Communication is the key to creating alignment throughout the marketing funnel. As marketers, you should understand the goals and motivations of students, the advising experience, and the actual student experience within the program for which you are marketing. 

Such understanding requires an intentional effort to reach out to and collaborate with all stakeholders in the recruitment process. Who are these stakeholders? Efforts to create alignment should include: subject matter experts, advising staff, a project manager or account manager, a senior strategist responsible for overseeing the big picture, a content strategist to craft messaging and content, and a web and design strategist. While one person may be responsible for more than one of the above roles, it is important to understand and identify the team members that is taking on the responsibility to ensure alignment and coverage. 

When all of these stakeholders work together, marketing creates more relevant campaigns, enrollment teams meet their goals, and programs gain students who are a good fit for their offerings. 

Follow this process to enable alignment between marketing, recruitment, and programs: 

  1. Draft a list of questions for the recruitment team and SMEs. These questions should help you understand the audience, the program, expected student outcomes, and anything that sets the program apart. 
  2. Interview stakeholders to gather answers to your questions. 
  3. Using their answers as a foundation, craft marketing strategies that align with program offerings. 
  4. Present your findings to subject matter experts. This is a vital step that many marketing departments skip, which can lead to misalignment as marketing teams interpret programs. 
  5. Apply the feedback and changes suggested by SMEs.
  6. Share your strategy one more time so everyone understands the goals and strategies.
  7. Put your new marketing plan into practice. 

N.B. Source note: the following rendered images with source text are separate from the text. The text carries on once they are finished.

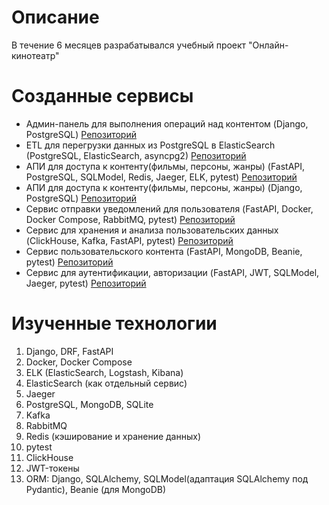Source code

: # Описание

В течение 6 месяцев разрабатывался учебный проект "Онлайн-кинотеатр"

# Созданные сервисы

- Админ-панель для выполнения операций над контентом (Django, PostgreSQL) [Репозиторий](https://github.com/likeinlife-Yandex-Practicum/admin_panel_1)
- ETL для перегрузки данных из PostgreSQL в ElasticSearch (PostgreSQL, ElasticSearch, asyncpg2) [Репозиторий](https://github.com/likeinlife-Yandex-Practicum/postgres-elastic-etl)
- АПИ для доступа к контенту(фильмы, персоны, жанры) (FastAPI, PostgreSQL, SQLModel, Redis, Jaeger, ELK, pytest) [Репозиторий](https://github.com/likeinlife-Yandex-Practicum/content)
- АПИ для доступа к контенту(фильмы, персоны, жанры) (Django, PostgreSQL) [Репозиторий](https://github.com/likeinlife-Yandex-Practicum/admin_panel_2)
- Сервис отправки уведомлений для пользователя (FastAPI, Docker, Docker Compose, RabbitMQ, pytest) [Репозиторий](https://github.com/likeinlife-Yandex-Practicum/notification)
- Сервис для хранения и анализа пользовательских данных (ClickHouse, Kafka, FastAPI, pytest) [Репозиторий](https://github.com/likeinlife-Yandex-Practicum/ugc1)
- Сервис пользовательского контента (FastAPI, MongoDB, Beanie, pytest) [Репозиторий](https://github.com/likeinlife-Yandex-Practicum/ugc2)
- Сервис для аутентификации, авторизации (FastAPI, JWT, SQLModel, Jaeger, pytest) [Репозиторий](https://github.com/likeinlife-Yandex-Practicum/auth)

# Изученные технологии

1. Django, DRF, FastAPI
2. Docker, Docker Compose
3. ELK (ElasticSearch, Logstash, Kibana)
4. ElasticSearch (как отдельный сервис)
5. Jaeger
6. PostgreSQL, MongoDB, SQLite
7. Kafka
8. RabbitMQ
9. Redis (кэширование и хранение данных)
10. pytest
11. ClickHouse
12. JWT-токены
13. ORM: Django, SQLAlchemy, SQLModel(адаптация SQLAlchemy под Pydantic), Beanie (для MongoDB)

Your questions, strategies, and messaging should all center on the student. It’s easy to focus on internal features of the program, but that’s not what ultimately drives enrollments. Most students of online programs are working adults with professional goals in mind and 98% of undergraduate adult college students enroll to fulfill career aspirations. Focusing on student outcomes will help you align all elements of the funnel with student expectations. 

You know you’ve achieved alignment when the marketing message matches the advising message and both match the actual student experience. 

Tools for success

As with any marketing initiative, you should continuously adjust and improve your efforts based on data to enhance your results. Track your performance over time. Metrics like lead-to-enrollment can help you see if and when prospects are dropping out of the funnel. High melt may indicate a continued disconnect between marketing, recruitment, and programs. Keep adjusting, and most importantly, keep communicating to achieve your marketing and enrollment goals.